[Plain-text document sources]
·····
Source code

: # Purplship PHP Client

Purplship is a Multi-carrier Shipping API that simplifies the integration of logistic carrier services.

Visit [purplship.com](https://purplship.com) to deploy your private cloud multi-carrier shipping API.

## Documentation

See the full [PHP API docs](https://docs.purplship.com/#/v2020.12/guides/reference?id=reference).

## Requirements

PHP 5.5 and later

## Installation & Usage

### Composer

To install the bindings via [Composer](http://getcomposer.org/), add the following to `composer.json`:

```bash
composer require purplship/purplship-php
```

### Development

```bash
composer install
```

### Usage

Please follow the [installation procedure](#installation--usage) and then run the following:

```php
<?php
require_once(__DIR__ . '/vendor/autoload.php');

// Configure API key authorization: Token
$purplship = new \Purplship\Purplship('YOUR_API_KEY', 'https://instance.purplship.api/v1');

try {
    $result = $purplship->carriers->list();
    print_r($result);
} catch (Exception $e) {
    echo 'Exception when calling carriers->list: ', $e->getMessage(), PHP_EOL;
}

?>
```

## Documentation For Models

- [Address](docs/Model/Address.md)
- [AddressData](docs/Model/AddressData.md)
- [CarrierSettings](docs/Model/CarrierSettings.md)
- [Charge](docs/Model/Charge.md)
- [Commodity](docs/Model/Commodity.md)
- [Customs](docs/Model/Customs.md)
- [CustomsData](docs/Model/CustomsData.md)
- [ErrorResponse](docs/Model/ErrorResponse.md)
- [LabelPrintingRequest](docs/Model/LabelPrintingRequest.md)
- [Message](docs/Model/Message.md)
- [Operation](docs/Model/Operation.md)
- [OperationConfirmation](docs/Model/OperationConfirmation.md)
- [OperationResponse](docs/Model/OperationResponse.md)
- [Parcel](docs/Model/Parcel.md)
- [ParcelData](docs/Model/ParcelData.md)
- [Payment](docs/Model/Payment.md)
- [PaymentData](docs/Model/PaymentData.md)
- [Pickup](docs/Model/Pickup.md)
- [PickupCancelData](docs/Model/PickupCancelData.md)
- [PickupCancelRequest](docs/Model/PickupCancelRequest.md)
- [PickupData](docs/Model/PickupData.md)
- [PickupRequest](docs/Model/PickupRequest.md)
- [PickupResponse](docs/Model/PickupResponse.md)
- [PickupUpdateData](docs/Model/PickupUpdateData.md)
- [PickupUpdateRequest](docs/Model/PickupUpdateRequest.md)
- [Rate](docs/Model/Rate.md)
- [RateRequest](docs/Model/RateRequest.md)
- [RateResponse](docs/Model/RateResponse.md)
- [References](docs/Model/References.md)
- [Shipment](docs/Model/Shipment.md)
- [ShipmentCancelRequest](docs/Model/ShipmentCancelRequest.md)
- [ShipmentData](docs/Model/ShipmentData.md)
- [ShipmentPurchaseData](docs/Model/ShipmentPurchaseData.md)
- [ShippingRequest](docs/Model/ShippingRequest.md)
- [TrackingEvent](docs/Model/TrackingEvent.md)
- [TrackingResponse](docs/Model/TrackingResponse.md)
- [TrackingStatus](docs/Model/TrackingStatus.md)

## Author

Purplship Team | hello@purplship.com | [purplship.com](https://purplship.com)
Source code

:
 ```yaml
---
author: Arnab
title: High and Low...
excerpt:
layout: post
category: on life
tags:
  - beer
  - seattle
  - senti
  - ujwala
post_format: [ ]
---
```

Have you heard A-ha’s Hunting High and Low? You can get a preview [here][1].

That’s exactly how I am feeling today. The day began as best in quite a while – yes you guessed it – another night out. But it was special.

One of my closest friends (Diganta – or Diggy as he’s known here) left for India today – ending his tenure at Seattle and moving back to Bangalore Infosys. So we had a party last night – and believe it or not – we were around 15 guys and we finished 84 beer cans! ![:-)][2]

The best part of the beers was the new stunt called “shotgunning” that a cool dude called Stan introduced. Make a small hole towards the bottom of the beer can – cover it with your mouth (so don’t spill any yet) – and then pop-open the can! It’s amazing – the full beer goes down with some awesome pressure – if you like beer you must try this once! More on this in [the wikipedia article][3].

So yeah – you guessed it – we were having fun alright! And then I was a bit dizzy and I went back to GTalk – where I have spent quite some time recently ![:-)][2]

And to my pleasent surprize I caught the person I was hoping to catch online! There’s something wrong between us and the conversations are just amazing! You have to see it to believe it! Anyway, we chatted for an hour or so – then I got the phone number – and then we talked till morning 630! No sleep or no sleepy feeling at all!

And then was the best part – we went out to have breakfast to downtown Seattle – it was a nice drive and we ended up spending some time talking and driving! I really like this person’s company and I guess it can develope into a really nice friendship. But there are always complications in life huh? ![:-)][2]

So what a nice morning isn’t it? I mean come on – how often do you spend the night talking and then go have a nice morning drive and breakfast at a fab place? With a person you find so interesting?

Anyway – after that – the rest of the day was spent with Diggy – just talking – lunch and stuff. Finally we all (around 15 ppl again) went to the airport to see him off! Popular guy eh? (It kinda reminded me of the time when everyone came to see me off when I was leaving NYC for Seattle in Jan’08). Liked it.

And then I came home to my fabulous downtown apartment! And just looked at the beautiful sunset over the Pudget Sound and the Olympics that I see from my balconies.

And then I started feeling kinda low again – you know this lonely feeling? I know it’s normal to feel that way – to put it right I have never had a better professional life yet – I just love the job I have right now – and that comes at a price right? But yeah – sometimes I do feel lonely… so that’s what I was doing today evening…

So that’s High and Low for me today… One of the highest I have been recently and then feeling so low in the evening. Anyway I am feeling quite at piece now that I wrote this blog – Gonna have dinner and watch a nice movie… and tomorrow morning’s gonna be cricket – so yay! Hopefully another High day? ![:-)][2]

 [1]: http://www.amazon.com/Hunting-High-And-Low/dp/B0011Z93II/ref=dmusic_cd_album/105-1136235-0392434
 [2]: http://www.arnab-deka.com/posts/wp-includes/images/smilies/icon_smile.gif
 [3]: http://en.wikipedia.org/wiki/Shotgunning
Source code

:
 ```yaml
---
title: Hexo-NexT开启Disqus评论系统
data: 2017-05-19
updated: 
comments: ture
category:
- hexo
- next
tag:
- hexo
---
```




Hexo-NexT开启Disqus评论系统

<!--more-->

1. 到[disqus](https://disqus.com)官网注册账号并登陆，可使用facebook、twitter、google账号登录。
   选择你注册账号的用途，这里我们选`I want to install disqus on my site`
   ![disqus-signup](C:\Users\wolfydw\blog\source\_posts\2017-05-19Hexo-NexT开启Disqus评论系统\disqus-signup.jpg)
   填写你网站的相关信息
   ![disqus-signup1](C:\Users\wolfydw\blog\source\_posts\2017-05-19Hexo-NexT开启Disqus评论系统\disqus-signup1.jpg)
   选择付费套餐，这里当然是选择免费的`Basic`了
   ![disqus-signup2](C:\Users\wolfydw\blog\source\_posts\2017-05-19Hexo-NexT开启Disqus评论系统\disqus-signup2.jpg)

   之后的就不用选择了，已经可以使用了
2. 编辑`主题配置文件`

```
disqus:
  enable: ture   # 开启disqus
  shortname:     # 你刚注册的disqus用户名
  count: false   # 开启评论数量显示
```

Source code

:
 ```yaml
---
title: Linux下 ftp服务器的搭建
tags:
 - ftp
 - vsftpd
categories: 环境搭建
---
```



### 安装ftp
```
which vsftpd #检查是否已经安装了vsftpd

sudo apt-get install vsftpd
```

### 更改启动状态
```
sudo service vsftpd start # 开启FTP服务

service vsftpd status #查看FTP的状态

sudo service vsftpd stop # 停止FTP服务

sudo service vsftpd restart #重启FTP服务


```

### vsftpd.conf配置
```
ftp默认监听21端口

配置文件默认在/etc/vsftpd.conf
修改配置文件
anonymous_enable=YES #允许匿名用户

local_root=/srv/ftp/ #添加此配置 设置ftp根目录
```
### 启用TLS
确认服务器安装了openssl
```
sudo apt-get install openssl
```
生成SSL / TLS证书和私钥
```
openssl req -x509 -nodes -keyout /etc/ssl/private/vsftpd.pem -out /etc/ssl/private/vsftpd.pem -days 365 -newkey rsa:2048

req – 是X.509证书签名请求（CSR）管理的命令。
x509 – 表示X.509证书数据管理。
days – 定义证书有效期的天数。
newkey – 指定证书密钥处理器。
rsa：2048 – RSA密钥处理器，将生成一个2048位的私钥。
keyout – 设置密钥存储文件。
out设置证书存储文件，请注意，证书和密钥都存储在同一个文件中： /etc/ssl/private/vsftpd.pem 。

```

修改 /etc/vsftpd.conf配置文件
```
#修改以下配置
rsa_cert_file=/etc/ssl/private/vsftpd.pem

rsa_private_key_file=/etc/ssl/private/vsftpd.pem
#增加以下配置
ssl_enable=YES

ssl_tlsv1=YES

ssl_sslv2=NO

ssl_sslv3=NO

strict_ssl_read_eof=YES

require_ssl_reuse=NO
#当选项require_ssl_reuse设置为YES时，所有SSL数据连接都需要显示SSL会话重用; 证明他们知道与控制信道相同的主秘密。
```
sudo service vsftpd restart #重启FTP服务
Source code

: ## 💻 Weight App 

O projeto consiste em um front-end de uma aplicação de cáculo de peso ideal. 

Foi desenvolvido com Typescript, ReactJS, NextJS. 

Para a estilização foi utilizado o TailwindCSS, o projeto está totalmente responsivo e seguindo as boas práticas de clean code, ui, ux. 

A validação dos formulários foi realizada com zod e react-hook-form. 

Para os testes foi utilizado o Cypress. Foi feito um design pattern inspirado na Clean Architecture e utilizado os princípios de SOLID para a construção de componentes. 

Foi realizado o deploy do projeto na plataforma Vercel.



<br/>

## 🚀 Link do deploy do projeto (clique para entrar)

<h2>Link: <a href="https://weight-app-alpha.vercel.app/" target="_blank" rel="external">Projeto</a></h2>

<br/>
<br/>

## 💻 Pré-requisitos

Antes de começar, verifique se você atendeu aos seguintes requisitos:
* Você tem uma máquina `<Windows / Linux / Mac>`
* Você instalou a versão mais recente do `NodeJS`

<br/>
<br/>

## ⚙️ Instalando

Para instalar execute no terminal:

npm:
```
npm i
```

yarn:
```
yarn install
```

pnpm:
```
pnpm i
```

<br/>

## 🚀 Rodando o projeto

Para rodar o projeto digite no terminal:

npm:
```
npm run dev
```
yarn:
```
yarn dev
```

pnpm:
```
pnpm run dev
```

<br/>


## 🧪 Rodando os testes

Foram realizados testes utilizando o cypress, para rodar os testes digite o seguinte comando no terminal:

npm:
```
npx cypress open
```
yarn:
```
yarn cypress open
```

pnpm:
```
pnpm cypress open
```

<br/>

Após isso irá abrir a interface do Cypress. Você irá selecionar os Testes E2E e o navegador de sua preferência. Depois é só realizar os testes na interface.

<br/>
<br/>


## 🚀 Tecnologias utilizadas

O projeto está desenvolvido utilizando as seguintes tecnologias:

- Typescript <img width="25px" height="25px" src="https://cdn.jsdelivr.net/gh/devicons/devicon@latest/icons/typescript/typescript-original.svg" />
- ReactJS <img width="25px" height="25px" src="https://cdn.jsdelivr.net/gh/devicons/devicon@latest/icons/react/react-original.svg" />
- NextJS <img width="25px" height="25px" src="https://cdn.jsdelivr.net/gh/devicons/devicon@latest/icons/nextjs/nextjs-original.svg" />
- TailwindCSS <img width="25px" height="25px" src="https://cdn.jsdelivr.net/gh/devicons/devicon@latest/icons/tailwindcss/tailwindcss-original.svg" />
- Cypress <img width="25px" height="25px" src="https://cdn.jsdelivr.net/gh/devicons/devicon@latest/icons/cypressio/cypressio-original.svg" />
·····
[To do]: Filter the records above for the string "Hunting" and copy each matching line.

[Response area]:
Have you heard A-ha’s Hunting High and Low? You can get a preview [here][1].
 [1]: http://www.amazon.com/Hunting-High-And-Low/dp/B0011Z93II/ref=dmusic_cd_album/105-1136235-0392434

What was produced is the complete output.